▶ _Required work_: Could you print, exactly as they stand, the lines from the one holding "### Sort by Category" to the end of the data below, and nothing more?

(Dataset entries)
☆ ☆ ☆ ☆ ☆ ☆ ☆

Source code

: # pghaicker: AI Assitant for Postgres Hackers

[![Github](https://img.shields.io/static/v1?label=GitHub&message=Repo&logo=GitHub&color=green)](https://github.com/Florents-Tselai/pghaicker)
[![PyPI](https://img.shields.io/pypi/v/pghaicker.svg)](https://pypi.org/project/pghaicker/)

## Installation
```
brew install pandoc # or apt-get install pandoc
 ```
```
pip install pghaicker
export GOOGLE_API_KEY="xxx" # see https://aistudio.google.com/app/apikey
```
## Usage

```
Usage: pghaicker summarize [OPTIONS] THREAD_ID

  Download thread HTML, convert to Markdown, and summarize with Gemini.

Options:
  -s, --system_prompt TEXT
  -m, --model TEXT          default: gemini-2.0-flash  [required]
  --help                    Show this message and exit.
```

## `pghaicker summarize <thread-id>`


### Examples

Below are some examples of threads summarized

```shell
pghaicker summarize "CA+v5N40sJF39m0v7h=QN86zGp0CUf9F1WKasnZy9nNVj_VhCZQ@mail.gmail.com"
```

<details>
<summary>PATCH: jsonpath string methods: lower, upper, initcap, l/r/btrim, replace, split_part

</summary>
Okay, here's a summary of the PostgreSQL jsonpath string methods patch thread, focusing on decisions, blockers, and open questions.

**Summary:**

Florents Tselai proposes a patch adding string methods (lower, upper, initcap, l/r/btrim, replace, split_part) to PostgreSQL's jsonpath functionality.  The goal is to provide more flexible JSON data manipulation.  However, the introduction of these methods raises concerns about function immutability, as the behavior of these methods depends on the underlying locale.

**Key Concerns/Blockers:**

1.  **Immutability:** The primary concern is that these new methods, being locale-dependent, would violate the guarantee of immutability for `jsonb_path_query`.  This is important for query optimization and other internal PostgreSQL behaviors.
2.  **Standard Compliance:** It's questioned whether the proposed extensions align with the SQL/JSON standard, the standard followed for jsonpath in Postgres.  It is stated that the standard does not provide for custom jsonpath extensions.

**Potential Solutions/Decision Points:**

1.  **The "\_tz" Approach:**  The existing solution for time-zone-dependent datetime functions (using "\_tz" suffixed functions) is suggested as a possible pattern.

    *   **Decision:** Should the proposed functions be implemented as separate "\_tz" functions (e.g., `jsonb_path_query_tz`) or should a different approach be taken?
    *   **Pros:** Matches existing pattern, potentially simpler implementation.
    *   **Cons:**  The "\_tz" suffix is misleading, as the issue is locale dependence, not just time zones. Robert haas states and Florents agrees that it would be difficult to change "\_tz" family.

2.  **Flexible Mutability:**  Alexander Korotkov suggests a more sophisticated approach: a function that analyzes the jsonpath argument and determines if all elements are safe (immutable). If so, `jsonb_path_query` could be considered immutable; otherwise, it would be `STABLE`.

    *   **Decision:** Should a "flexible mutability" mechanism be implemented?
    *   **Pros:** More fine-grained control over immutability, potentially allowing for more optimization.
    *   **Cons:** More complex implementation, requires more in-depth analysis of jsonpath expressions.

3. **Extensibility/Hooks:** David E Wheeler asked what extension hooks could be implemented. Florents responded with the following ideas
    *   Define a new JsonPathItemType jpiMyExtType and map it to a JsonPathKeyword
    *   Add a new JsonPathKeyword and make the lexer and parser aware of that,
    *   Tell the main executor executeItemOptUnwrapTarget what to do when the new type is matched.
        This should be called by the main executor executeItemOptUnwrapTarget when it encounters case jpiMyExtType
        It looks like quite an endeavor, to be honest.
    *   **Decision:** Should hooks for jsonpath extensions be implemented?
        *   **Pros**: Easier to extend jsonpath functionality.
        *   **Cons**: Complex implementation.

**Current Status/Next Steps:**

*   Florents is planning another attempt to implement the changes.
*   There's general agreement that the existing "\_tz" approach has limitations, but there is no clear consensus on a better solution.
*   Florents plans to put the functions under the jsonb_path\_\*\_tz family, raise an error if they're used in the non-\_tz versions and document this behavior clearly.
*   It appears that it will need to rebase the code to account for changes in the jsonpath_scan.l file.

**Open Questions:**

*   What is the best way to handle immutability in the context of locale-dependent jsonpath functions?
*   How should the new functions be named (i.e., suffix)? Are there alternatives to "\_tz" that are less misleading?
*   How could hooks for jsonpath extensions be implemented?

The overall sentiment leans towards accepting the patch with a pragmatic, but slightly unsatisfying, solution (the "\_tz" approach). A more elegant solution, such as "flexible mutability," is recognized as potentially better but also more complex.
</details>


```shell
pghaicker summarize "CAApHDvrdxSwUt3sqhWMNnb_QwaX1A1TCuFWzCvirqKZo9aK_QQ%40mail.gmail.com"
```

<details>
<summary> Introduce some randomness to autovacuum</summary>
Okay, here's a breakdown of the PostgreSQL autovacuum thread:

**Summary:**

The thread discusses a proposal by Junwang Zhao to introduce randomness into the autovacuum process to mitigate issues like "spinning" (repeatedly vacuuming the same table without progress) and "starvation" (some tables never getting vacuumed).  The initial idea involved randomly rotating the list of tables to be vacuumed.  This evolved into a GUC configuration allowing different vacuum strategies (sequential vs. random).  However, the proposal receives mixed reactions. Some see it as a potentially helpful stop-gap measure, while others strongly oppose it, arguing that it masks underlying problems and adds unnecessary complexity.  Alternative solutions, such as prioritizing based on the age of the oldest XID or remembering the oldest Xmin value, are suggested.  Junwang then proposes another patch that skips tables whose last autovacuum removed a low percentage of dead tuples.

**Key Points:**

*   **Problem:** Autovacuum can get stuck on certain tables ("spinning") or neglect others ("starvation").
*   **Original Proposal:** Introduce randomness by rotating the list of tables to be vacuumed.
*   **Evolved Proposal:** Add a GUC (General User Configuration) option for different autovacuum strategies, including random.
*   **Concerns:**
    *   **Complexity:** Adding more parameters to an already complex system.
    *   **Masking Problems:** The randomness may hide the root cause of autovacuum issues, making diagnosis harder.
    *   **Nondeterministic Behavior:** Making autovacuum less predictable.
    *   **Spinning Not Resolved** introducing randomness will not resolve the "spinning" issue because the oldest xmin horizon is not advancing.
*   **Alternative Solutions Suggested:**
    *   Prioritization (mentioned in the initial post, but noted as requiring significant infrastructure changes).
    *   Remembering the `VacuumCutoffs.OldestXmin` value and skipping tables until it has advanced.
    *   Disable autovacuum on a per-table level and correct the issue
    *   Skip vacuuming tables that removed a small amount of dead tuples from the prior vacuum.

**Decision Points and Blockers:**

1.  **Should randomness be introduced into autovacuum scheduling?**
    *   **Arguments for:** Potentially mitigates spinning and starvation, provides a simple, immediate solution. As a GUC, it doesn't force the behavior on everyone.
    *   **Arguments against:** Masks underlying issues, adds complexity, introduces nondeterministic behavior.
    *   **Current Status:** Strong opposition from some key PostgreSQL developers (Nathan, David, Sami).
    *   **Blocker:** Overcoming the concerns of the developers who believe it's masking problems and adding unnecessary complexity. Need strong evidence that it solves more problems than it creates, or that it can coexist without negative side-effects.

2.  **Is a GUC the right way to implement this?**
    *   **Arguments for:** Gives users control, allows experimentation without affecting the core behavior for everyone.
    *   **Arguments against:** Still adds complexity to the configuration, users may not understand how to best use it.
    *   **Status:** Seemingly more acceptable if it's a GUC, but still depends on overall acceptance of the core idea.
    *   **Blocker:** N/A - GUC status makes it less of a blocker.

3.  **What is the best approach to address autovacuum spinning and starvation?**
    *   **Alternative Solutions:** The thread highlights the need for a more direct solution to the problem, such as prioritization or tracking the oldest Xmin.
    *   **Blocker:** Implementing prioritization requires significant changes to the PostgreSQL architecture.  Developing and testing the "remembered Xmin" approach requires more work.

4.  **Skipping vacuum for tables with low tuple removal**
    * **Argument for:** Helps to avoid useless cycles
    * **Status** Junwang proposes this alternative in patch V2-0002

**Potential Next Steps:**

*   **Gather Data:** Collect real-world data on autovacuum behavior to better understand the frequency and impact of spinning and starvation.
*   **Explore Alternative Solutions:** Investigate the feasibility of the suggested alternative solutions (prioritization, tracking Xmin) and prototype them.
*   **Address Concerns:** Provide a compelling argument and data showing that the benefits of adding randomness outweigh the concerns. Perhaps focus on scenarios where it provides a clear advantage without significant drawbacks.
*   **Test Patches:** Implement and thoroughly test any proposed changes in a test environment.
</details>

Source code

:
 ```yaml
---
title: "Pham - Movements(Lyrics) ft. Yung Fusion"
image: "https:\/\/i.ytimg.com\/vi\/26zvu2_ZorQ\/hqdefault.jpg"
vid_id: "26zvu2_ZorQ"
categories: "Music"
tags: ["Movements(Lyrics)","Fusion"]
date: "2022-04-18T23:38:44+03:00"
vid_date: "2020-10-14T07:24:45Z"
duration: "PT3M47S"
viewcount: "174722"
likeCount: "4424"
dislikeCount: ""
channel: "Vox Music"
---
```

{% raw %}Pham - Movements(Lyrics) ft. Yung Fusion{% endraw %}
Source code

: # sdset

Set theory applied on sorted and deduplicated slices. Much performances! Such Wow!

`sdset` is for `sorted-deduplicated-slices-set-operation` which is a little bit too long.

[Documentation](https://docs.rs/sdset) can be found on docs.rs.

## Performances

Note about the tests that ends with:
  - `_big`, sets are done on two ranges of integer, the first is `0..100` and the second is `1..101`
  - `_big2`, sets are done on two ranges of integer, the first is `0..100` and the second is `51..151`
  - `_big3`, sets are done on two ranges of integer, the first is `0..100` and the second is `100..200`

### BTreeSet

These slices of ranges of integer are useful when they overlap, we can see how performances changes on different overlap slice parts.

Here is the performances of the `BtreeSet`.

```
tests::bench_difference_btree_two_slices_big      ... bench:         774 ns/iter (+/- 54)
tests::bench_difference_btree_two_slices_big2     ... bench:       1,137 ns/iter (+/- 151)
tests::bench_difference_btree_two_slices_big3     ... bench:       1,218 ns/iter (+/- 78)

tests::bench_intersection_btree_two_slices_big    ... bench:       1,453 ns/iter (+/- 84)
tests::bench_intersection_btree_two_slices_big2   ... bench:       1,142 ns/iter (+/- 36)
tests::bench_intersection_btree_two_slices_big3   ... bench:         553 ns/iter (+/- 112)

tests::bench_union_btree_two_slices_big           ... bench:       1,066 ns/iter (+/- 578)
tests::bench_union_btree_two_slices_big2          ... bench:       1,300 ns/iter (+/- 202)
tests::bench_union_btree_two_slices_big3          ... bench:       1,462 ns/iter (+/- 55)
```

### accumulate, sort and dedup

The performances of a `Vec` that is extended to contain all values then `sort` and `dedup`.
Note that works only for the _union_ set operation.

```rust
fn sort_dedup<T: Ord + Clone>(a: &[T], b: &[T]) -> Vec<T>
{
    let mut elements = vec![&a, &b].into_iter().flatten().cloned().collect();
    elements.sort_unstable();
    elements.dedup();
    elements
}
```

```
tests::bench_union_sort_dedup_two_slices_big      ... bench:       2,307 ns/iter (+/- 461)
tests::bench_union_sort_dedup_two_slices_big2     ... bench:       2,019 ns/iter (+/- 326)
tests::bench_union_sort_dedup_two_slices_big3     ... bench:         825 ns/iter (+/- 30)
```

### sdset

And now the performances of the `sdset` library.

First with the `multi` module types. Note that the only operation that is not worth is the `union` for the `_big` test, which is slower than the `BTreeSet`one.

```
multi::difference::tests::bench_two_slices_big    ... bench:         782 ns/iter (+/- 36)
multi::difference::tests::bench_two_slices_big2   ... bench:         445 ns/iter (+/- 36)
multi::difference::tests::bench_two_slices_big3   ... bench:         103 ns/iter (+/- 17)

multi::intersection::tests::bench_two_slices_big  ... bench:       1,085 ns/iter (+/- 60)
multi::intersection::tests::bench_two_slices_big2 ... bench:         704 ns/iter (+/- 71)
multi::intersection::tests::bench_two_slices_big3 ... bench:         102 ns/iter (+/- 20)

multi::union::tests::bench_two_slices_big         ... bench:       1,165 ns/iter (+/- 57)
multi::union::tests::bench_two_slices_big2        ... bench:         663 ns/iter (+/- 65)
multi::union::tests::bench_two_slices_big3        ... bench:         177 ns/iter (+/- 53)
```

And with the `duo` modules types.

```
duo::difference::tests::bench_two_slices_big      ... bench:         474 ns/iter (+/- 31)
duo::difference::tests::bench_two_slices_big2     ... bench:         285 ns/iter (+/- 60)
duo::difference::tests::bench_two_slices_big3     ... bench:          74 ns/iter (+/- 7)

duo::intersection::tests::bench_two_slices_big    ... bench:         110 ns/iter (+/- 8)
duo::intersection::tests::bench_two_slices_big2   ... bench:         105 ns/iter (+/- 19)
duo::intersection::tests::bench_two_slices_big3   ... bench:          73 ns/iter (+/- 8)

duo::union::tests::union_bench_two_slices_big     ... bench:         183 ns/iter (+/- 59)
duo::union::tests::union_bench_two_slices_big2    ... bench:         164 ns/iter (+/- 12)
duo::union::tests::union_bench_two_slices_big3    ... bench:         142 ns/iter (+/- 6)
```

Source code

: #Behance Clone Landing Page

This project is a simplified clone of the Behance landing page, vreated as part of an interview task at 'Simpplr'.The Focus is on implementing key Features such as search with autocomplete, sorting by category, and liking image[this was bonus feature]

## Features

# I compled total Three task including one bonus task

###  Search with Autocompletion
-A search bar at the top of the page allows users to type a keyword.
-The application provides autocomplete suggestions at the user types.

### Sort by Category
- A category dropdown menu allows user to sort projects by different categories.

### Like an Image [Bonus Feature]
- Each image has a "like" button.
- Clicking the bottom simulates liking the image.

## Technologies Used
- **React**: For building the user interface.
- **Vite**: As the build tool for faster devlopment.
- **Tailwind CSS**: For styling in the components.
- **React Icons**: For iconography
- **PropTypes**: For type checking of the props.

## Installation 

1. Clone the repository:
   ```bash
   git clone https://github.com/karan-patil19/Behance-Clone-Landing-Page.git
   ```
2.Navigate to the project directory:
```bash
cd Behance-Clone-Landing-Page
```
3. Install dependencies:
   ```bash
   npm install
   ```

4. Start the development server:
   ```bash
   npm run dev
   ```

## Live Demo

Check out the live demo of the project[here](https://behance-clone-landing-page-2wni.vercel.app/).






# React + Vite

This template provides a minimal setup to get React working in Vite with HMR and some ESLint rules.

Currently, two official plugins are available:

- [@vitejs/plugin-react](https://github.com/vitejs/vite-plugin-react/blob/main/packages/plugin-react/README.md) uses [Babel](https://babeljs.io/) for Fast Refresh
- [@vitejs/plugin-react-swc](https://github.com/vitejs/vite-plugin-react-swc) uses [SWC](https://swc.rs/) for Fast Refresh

☆ ☆ ☆ ☆ ☆ ☆ ☆

▶ _Answer to this task_:
### Sort by Category
- A category dropdown menu allows user to sort projects by different categories.

### Like an Image [Bonus Feature]
- Each image has a "like" button.
- Clicking the bottom simulates liking the image.

## Technologies Used
- **React**: For building the user interface.
- **Vite**: As the build tool for faster devlopment.
- **Tailwind CSS**: For styling in the components.
- **React Icons**: For iconography
- **PropTypes**: For type checking of the props.

## Installation 

1. Clone the repository:
   ```bash
   git clone https://github.com/karan-patil19/Behance-Clone-Landing-Page.git
   ```
2.Navigate to the project directory:
```bash
cd Behance-Clone-Landing-Page
```
3. Install dependencies:
   ```bash
   npm install
   ```

4. Start the development server:
   ```bash
   npm run dev
   ```

## Live Demo

Check out the live demo of the project[here](https://behance-clone-landing-page-2wni.vercel.app/).






# React + Vite

This template provides a minimal setup to get React working in Vite with HMR and some ESLint rules.

Currently, two official plugins are available:

- [@vitejs/plugin-react](https://github.com/vitejs/vite-plugin-react/blob/main/packages/plugin-react/README.md) uses [Babel](https://babeljs.io/) for Fast Refresh
- [@vitejs/plugin-react-swc](https://github.com/vitejs/vite-plugin-react-swc) uses [SWC](https://swc.rs/) for Fast Refresh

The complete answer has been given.